Wer von fröhlicher Wissenschaft spricht, wird sehr bald mit dem Philosophen Friedrich Nietzsche und dessen gleichnamiger Schrift von 1882 konfrontiert. Das muss aber nicht zwingend sein, wie das neue Buch des Philosophen Prof. Dr. Jürgen Mittelstraß zeigt. Darin geht es weniger um eine Auseinandersetzung mit Nietzsche, sondern vielmehr um eine Bestandsaufnahme der Wissenschaft heute - sowohl an Universitäten, aber auch in anderen Forschungseinrichtungen sowie im öffentlichen Gespräch. Kritiker vermissen dabei zunehmend die Freude an der Wissenschaft, die ihnen durch Eingriffe in die Wissenschaftsfreiheit genommen werde. Wo Professor Mittelstraß die fröhliche Wissenschaft noch findet oder gar vermisst, dazu haben wir ihm unsere Fragen gestellt.
"Die Freude an der wissenschaftlichen Arbeit ist nicht mehr selbstverständlich"
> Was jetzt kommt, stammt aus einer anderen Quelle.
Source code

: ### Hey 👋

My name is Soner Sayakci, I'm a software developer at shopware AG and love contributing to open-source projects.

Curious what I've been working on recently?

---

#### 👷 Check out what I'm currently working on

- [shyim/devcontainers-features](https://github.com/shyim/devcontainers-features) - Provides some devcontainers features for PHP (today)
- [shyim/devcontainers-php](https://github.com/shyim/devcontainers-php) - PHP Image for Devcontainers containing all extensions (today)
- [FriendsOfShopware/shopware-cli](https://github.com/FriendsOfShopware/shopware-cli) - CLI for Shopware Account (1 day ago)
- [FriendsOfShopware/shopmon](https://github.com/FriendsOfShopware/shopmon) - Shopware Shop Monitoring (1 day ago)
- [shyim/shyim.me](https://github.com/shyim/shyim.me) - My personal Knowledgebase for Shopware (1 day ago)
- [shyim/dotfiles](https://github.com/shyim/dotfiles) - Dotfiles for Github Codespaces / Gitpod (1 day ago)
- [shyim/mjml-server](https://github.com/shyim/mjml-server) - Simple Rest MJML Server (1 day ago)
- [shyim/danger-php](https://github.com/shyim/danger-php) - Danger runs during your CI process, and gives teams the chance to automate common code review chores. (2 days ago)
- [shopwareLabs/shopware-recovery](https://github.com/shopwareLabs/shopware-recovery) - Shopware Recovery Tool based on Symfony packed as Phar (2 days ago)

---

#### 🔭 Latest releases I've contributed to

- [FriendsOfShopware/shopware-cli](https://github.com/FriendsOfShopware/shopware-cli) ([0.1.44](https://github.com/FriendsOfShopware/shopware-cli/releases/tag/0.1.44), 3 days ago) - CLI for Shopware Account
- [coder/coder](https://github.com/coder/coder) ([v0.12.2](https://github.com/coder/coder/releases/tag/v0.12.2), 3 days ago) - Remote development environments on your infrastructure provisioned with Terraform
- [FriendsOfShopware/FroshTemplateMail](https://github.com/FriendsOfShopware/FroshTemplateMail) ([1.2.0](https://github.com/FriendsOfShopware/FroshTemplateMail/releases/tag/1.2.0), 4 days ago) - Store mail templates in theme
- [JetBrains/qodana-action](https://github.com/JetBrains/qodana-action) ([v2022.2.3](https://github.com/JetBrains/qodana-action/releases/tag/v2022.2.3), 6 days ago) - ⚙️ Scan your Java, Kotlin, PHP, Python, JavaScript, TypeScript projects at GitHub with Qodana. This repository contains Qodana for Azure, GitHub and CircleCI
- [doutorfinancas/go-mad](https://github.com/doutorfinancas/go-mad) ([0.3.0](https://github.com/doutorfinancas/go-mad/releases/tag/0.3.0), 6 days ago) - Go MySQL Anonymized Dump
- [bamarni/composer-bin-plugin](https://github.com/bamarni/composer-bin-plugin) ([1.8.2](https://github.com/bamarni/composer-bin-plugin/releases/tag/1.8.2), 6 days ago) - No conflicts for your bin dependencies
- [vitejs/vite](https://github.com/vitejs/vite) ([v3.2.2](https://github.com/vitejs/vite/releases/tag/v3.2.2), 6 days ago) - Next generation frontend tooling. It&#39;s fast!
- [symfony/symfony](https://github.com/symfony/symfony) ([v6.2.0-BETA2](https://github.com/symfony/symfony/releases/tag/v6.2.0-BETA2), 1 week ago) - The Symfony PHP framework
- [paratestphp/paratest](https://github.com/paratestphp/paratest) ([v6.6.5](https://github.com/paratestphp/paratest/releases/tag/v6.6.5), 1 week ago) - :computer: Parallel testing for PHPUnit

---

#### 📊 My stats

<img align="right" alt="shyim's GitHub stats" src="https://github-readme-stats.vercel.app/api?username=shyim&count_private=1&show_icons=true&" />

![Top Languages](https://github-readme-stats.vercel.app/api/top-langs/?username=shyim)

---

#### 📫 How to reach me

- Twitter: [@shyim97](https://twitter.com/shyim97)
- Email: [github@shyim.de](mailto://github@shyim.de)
L.I.S.A.: Herr Professor Mittelstraß, einer Ihrer wichtigsten Forschungsschwerpunkte als Philosoph ist die Wissenschaftstheorie. Da verwundert es nicht, dass Sie zuletzt ein Buch mit dem Titel "Fröhliche Wissenschaft?" geschrieben haben. Der Verweis auf den Philosophen Nietzsche und dessen fast gleichnamige Publikation von 1882 ist deutlich, wenn auch hier mit einem Fragezeichen versehen. Inwiefern schließt Ihr Buch an Nietzsches "Die fröhliche Wissenschaft" an, und welche Bedeutung kommt dabei dem Fragezeichen zu? Ist Ihnen bzw. ist der Wissenschaft insgesamt die Freude an der Wissenschaft vergangen?
Prof. Mittelstraß: Das Buch übernimmt Nietzsches Titel von 1882, aber es schließt nicht an seine philosophischen Konzeptionen an - weder der Form nach (Nietzsches aphoristische Schreibweise) noch dem Inhalt nach (Nietzsches Nachdenken über die Vorläufigkeit von Kunst und Wissenschaft). Was zum Ausdruck gebracht werden soll: Wissenschaft ist eine ernste Angelegenheit, aber sie siedelt in ihrem Denken und Tun nicht jenseits menschlicher Befindlichkeiten. Zu diesen gehört auch die Freude an der wissenschaftlichen Arbeit. Das Fragezeichen besagt, dass das wohl unter den gegebenen Umständen - ich meine den andauernden, häufig sehr unerfreulichen gesellschaftlichen Disput über Wissenschaft und ihre institutionellen Bedingungen - nicht mehr selbstverständlich ist. Leider.